If you're running 20 instances of a service and Stripe starts returning 500s, each instance discovers that independently. Instance 1 trips its breaker after 5 failures. Instance 14 just got recycled and hasn't seen any yet. Instance 7 is in half-open, probing a service you already know is dead. For some window of time, part of your fleet is protecting itself and part of it is still hammering a dead dependency and timing out, and all you can do is watch.
Libraries can't fix this. Opossum, Resilience4j, Polly are great at the pattern, but they make per-instance decisions with per-instance state. Your circuit breakers don't talk to each other.
Openfuse is a centralized control plane. It aggregates failure metrics from every instance in your fleet and makes the trip decision based on the full picture. When the breaker opens, every instance knows at the same time.
It's a few lines of code:
const result = await openfuse.breaker('stripe').protect(
() => chargeCustomer(payload)
);
The SDK is open source, anyone can see exactly what runs inside their services.The other thing I couldn't let go of: when you get paged at 3am, you shouldn't have to find logs across 15 services to figure out what's broken. Openfuse gives you one dashboard showing every breaker state across your fleet: what's healthy, what's degraded, what tripped and when. And, you shouldn't need a deploy to act. You can open a breaker from the dashboard and every instance stops calling that dependency immediately. Planned maintenance window at 3am? Open beforehand. Fix confirmed? Close it instantly. Thresholds need adjusting? Change them in the dashboard, takes effect across your fleet in seconds. No PRs, no CI, no config files.
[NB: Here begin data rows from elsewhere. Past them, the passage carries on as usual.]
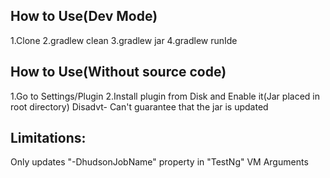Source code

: How to Use(Dev Mode)
--------------
1.Clone
2.gradlew clean
3.gradlew jar
4.gradlew runIde

How to Use(Without source code)
--------------------------------
1.Go to Settings/Plugin
2.Install plugin from Disk and Enable it(Jar placed in root directory)
Disadvt- Can't guarantee that the jar is updated

Limitations:
------------------
Only updates "-DhudsonJobName" property in "TestNg" VM Arguments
It has a decent free tier for trying it out, then $99/mo for most teams, $399/mo with higher throughput and some enterprise features. Solo founder, early stage, being upfront.
Would love to hear from people who've fought cascading failures in production. What am I missing?
During some thread, some where, there's going to be a roundtrip time between my servers and yours, and once I am at a scale where this sort of thing matters, I'm going to want this on-prem.
What's the difference between this and checking against a local cache before firing the request and marking the service down in said local cache so my other systems can see it?
I'm also concerned about a false positive or a single system throwing an error. If it's a false positive, then the protected asset fails on all of my systems, which doesn't seem great. I'll take some requests working vs none when money is in play.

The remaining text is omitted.